» **TASK DIRECTIONS**
Only one span of the listing below should come back. It runs from the line with "pair construction supplies" through the line with "doubling raises order", and each of its lines must be reproduced exactly.

----- DATA EXTRACT

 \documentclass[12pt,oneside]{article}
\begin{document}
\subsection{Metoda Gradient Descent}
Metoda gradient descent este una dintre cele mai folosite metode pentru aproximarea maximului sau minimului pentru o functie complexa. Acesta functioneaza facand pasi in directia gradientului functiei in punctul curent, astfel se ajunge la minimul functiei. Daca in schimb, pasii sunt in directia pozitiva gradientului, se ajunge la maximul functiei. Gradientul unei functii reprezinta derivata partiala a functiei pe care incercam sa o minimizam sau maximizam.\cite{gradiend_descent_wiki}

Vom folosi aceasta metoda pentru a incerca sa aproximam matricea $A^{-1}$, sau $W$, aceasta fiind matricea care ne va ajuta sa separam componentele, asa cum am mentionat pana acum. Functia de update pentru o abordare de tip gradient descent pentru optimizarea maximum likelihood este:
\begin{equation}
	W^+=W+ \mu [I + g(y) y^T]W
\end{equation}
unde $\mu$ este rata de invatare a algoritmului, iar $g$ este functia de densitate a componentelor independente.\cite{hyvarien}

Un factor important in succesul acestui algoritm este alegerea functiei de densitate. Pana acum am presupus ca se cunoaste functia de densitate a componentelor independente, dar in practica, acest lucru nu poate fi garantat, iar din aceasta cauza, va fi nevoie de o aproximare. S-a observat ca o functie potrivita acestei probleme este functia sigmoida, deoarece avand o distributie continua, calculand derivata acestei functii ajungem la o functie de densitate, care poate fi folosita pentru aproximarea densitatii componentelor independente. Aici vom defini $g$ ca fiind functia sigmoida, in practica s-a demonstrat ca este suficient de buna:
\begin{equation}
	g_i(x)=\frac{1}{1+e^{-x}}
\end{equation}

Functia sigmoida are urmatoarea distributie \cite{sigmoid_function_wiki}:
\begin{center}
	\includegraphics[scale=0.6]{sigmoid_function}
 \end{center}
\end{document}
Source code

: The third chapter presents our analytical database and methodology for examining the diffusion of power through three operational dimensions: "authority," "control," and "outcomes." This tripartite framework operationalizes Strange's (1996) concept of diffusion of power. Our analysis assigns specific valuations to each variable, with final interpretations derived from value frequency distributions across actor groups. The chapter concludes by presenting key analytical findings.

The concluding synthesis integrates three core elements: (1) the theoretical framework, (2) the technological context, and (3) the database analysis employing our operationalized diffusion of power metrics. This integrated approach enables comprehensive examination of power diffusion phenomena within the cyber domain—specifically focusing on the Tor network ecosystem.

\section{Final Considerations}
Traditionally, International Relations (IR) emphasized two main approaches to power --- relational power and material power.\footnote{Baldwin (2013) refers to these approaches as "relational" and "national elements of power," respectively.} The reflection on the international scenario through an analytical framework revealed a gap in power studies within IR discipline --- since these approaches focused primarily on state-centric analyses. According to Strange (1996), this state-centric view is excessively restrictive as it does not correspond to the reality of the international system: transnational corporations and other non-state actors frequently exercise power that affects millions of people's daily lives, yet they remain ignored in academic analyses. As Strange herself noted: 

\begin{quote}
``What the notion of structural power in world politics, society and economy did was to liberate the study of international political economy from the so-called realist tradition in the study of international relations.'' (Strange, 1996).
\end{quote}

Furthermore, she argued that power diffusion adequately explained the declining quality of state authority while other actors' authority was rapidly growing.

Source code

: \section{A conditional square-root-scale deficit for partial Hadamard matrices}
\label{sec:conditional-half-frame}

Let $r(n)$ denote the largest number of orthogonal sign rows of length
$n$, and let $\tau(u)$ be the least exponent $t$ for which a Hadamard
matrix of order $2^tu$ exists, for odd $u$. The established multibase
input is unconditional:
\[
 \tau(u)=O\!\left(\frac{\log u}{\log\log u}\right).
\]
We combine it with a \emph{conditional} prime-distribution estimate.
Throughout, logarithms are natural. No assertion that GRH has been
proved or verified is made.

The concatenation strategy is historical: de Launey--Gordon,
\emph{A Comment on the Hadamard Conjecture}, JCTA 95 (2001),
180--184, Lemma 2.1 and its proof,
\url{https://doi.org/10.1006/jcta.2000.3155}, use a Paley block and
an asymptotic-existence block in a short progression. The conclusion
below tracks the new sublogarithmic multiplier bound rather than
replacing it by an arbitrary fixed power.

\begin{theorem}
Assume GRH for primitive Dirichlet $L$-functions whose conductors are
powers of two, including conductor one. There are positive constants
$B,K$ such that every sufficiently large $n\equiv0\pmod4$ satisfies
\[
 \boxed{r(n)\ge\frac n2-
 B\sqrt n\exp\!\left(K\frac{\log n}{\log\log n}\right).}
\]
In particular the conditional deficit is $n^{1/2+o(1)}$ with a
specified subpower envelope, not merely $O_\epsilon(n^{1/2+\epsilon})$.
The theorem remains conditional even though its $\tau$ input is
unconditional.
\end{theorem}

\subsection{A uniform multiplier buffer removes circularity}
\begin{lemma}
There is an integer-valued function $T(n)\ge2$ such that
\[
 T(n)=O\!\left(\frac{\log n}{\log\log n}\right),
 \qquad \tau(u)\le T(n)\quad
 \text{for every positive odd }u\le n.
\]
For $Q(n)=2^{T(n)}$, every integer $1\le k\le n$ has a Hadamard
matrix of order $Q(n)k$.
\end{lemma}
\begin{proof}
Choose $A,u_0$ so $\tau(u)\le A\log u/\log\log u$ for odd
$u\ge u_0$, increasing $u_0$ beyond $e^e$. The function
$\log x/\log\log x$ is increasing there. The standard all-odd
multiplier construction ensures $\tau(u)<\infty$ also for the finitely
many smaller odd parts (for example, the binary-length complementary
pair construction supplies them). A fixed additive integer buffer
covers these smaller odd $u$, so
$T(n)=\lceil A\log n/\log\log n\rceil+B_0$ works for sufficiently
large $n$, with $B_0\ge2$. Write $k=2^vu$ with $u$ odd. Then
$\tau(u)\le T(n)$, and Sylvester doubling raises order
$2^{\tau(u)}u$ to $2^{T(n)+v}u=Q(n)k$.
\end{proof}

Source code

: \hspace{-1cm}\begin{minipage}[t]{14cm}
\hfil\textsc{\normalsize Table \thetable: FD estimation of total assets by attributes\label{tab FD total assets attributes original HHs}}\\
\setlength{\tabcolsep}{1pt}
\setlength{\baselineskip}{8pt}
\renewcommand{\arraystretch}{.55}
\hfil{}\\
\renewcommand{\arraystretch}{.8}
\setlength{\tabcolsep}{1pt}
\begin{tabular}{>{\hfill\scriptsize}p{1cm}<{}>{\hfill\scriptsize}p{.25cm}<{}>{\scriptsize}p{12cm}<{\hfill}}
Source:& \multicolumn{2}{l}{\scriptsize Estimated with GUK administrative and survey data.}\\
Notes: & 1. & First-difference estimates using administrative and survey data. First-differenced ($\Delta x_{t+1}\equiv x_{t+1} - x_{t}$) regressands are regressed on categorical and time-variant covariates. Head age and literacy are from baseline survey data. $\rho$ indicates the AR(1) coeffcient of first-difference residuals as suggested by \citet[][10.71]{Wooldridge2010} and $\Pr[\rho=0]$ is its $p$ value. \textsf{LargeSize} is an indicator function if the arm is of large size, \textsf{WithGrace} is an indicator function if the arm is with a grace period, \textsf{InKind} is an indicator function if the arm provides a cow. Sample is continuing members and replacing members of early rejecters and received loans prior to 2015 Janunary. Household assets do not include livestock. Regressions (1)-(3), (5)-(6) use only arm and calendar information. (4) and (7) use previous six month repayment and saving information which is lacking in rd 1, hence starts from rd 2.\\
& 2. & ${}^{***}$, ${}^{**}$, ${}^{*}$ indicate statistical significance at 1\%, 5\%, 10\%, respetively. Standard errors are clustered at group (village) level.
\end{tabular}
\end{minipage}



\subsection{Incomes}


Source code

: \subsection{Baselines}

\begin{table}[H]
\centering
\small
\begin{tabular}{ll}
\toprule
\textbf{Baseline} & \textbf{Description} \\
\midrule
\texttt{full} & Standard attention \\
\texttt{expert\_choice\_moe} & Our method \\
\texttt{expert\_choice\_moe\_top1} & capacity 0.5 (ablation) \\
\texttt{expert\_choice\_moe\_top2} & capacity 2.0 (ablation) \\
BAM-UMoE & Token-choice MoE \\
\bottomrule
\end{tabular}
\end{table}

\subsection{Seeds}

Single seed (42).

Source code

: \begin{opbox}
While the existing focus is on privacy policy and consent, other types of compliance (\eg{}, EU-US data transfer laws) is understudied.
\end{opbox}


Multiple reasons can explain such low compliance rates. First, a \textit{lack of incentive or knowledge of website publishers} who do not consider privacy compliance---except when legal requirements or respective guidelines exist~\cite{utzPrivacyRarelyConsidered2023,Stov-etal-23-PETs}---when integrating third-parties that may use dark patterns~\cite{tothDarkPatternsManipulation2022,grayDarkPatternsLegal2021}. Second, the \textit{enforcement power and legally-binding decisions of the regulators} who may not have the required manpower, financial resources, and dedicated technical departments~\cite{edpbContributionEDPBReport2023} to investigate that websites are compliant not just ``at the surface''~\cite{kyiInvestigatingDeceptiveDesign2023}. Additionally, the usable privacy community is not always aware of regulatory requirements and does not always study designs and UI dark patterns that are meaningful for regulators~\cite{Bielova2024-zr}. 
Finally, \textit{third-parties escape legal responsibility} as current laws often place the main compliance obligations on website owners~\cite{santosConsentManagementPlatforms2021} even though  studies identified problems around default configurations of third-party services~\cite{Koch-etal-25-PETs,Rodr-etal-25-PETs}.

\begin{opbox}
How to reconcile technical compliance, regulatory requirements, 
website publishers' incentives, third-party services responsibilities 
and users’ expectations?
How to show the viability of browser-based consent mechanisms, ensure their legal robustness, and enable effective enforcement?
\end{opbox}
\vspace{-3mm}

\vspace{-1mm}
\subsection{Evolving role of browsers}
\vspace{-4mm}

----------

» **PROBLEM SOLUTION**
pair construction supplies them). A fixed additive integer buffer
covers these smaller odd $u$, so
$T(n)=\lceil A\log n/\log\log n\rceil+B_0$ works for sufficiently
large $n$, with $B_0\ge2$. Write $k=2^vu$ with $u$ odd. Then
$\tau(u)\le T(n)$, and Sylvester doubling raises order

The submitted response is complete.